I was reluctant to read them, not knowing what I would find: Were they good; have I grown; did I bring insight and meaning to my listeners? They are my “chameitz” – the yeast that causes the dough to rise. Passover is over but all that attention to labels and order freed me from the power of the past to bubble up and control me. Passover worked for me; it gave me the ability to start again knowing the doubts and sense of inadequacy would be back, but that’s why we play this Seder game year after year.
So the genie is out of the box. I’ve opened the files and on a beautiful Florida day, I schlepped them outside and sat in the sun reading my past. It helped that our granddaughter, Sammy, was sitting next to me. So here are a few reflections.
They are mostly High Holy Day Sermons and they are mostly too long. I think I love my words too much and find it hard to hit the delete button. But they are interesting in ways that surprise me. Themes reoccur: I talk a lot about my self and what I am struggling with (as a parent, a teacher, a believer, a skeptic). I talk a lot about Israel; it is fascinating to see how that conversation has changed over the years.

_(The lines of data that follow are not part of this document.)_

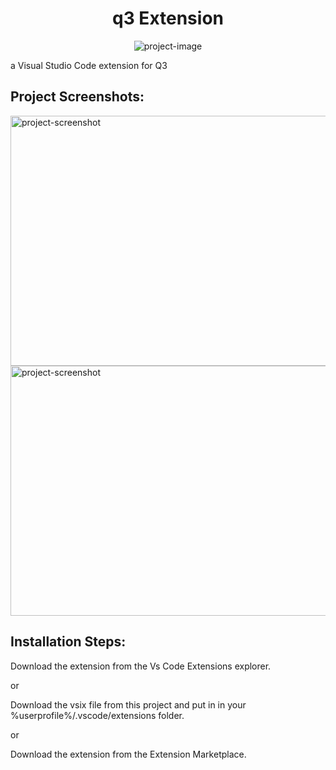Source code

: <h1 id="title" align="center">q3 Extension</h1>

<p align="center"><img src="https://raw.githubusercontent.com/AronBA/q3Extension/master/img/syntax.png" alt="project-image"></p>

<p id="description">a Visual Studio Code extension for Q3</p>

<h2>Project Screenshots:</h2>

<img src="https://raw.githubusercontent.com/AronBA/q3Extension/master/img/2023-06-23T03%3A41%3A53%2C129434860%2B02%3A00.png" alt="project-screenshot" width="800" height="400/">

<img src="https://raw.githubusercontent.com/AronBA/q3Extension/master/img/2023-06-23T03%3A41%3A14%2C480051835%2B02%3A00.png" alt="project-screenshot" width="800" height="400/">

<h2>Installation Steps:</h2>
<p>Download the extension from the Vs Code Extensions explorer.</p>
<p> or </p>
<p>Download the vsix file from this project and put in in your %userprofile%/.vscode/extensions folder.</p>
<p> or </p>
<p>Download the extension from the Extension Marketplace.</p>

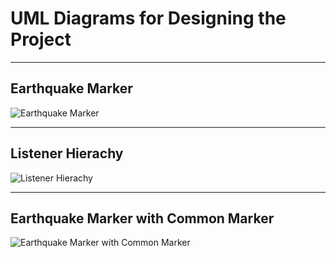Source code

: # UML Diagrams for Designing the Project

---

## Earthquake Marker

![Earthquake Marker](https://github.com/lhcaleo/WorldMap-Java/blob/master/UML-diagrams/UML-Module5withCommonMarker.png?raw=true)

---

## Listener Hierachy

![Listener Hierachy](https://github.com/lhcaleo/WorldMap-Java/blob/master/UML-diagrams/listenerHierarchy.png?raw=true)



---

## Earthquake Marker with Common Marker

![Earthquake Marker with Common Marker](https://github.com/lhcaleo/WorldMap-Java/blob/master/UML-diagrams/listenerHierarchy.png?raw=true)
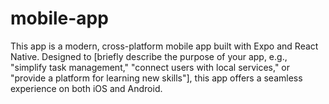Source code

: # mobile-app
This app is a modern, cross-platform mobile app built with Expo and React Native. Designed to [briefly describe the purpose of your app, e.g., "simplify task management," "connect users with local services," or "provide a platform for learning new skills"], this app offers a seamless experience on both iOS and Android.
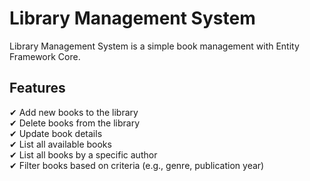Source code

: # Library Management System

Library Management System is a simple book management with Entity Framework Core.

##  Features
✔ Add new books to the library  
✔ Delete books from the library  
✔ Update book details  
✔ List all available books  
✔ List all books by a specific author  
✔ Filter books based on criteria (e.g., genre, publication year)  
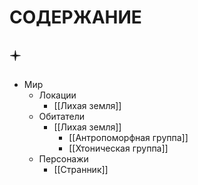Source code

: # СОДЕРЖАНИЕ

## 🟄

- Мир
	- Локации
		- [[Лихая земля]]
	- Обитатели
		- [[Лихая земля]]
			- [[Антропоморфная группа]]
			- [[Хтоническая группа]]
	- Персонажи
		- [[Странник]]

There are some good stories that I have forgotten and can probably use again. Like: “When a Yeshiva student came to his Rebbe and boasted that he had gone through the Talmud five times, the Rebbe turned and asked: ‘And how many times has the Talmud gone through you?’” It leads me to ask: How much have these words gone through me?

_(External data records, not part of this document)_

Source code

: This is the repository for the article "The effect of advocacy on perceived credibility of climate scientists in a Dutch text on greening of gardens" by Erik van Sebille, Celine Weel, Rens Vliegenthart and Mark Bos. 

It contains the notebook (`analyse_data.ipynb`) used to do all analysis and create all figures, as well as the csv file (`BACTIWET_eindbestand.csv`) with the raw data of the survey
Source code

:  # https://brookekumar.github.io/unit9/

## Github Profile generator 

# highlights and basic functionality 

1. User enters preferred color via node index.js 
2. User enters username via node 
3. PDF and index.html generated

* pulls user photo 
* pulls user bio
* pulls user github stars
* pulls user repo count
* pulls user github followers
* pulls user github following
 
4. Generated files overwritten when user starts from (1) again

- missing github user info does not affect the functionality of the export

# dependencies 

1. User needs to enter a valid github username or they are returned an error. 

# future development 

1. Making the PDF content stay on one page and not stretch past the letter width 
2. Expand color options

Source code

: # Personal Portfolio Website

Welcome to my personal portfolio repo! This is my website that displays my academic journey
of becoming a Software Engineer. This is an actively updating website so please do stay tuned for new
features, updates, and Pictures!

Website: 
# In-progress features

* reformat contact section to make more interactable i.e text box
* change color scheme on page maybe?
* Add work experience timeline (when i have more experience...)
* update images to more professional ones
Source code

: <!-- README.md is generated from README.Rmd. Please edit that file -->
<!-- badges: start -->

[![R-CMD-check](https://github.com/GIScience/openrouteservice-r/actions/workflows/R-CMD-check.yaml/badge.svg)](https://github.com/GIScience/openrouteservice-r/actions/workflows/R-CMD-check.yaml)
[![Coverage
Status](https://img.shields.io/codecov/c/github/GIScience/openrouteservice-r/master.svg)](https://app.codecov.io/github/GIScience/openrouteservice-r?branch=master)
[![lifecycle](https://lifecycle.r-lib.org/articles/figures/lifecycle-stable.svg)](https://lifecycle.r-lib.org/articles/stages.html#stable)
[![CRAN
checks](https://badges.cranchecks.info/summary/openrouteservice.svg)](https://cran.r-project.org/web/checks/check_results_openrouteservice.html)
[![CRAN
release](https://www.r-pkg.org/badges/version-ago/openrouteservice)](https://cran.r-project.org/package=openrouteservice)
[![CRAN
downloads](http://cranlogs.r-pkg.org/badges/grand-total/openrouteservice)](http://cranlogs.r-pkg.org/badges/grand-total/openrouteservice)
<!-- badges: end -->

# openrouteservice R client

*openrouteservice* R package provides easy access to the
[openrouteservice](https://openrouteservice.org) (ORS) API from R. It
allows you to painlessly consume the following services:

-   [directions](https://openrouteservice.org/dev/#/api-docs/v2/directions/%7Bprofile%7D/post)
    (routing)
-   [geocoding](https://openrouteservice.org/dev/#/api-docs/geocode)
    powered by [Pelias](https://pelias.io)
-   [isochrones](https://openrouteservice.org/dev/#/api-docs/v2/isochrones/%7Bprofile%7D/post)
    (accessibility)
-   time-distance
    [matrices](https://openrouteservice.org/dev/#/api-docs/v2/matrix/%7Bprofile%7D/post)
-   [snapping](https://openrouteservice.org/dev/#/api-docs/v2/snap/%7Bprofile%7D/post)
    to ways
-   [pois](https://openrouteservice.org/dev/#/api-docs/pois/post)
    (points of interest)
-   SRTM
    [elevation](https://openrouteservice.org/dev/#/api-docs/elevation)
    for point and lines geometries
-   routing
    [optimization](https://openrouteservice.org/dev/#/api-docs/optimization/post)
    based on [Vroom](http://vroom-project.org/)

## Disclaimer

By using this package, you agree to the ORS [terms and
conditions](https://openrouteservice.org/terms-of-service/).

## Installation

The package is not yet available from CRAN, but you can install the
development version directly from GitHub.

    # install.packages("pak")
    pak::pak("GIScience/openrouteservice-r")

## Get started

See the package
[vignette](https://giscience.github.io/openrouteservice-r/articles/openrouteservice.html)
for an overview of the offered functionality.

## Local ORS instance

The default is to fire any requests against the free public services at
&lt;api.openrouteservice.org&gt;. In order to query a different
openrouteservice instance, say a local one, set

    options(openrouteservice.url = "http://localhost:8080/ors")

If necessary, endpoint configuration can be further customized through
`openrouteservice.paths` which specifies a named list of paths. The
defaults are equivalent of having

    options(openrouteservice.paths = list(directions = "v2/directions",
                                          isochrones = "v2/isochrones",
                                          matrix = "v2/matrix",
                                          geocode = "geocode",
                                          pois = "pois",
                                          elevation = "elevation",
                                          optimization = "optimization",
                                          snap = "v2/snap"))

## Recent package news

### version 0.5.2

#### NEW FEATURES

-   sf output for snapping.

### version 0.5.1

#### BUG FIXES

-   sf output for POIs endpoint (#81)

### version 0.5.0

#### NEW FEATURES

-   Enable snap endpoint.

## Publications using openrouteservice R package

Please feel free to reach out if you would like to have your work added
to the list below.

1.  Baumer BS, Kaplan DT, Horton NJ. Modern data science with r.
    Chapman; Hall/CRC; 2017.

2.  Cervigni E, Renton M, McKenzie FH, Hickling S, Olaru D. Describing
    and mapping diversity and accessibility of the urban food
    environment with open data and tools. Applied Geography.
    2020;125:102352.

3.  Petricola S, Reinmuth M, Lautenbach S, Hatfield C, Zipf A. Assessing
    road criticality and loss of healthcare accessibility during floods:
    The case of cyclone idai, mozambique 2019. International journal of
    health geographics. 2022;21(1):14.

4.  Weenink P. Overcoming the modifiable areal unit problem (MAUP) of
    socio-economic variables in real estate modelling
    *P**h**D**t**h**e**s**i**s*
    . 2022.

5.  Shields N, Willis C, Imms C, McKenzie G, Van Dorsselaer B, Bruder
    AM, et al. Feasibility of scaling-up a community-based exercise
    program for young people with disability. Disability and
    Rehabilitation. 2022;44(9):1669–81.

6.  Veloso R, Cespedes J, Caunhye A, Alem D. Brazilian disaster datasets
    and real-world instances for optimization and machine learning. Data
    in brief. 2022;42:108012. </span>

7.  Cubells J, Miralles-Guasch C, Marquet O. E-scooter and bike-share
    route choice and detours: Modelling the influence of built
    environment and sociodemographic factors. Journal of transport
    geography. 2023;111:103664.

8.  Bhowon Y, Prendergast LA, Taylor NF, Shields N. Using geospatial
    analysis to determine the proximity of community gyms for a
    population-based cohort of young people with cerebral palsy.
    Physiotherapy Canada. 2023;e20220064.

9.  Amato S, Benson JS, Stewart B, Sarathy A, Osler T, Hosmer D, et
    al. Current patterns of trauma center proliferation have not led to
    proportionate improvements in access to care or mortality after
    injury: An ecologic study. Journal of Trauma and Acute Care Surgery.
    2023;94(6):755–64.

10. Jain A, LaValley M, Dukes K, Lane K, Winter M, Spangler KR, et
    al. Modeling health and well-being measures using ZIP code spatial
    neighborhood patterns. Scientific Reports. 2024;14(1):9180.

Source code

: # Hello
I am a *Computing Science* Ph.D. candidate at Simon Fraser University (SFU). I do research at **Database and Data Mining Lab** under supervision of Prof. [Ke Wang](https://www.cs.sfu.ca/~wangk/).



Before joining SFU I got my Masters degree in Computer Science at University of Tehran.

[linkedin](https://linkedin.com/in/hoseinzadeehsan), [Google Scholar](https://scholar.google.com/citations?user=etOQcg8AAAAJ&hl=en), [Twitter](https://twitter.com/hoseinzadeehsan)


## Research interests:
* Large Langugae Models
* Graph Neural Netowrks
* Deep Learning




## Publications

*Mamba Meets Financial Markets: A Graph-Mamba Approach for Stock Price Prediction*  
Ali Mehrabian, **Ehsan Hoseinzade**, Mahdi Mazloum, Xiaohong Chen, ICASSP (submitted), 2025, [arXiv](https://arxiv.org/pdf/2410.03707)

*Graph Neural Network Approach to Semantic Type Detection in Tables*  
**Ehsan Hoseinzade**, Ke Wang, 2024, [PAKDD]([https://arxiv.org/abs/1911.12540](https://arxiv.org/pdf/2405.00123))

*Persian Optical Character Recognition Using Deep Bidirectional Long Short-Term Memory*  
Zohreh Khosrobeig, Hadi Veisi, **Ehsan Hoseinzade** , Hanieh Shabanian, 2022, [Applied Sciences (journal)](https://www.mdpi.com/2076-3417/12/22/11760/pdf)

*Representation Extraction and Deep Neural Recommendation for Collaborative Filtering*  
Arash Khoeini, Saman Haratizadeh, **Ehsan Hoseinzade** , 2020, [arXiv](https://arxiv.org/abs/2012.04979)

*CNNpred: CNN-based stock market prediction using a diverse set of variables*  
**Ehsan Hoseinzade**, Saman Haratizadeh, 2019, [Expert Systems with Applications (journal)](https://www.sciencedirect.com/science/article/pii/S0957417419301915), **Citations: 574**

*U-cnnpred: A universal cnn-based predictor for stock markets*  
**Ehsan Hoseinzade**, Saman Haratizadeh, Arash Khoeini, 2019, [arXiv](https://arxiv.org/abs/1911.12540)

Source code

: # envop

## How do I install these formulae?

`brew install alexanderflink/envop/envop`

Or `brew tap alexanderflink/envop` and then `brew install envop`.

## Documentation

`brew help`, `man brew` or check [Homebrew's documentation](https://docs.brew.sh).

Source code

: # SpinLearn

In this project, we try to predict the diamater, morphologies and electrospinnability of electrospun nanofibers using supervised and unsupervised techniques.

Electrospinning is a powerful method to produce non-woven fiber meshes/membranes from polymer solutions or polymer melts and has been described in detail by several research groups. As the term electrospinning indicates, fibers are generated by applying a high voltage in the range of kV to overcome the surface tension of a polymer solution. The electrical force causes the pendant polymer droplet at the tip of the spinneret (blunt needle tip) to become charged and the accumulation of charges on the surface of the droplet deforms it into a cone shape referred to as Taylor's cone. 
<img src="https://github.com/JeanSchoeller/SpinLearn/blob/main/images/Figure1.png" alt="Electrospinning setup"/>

My eyes were better then. I can’t believe the size of the typewriter font. But was my vision? I’m impressed that even then when Israel’s survival was sometimes in doubt, I thought out loud “survival can not be enough. We cannot be dependent on our enemies to define us.” Why be Jewish is not a rhetorical question; it touches the heart and the soul of each of us.
Forty years ago, in 5736, (I dated my files by the Jewish year), I announced, “Babka is back” and in 5776 its back again. According to the Today show it is here to replace the cronut as the latest pastry obsession. Everything is cyclical or as we use to say in New Jersey: “What goes around comes around”. But that has a somewhat different connotation and usually involved a little bit of self-satisfying glee. It is good to be right. Which brings me to an ending. I wasn’t always good. I wasn’t always smart. But I tried and sweated out every word. I tried to reach beyond the lectern. I laughed when I read one of my sermon openings: “Relax – let down your defenses – I am not here to yell at you. I am here to search with you.” Yes – for leaven, for yeast, for anything that can help us rise above ourselves.
And by the way or to the point: where is there good Babka in South Florida (chocolate – the deep dark rich kind that doesn’t crumble when you cut it, that can be toasted and spread with butter.)? OMG, I’m in trouble.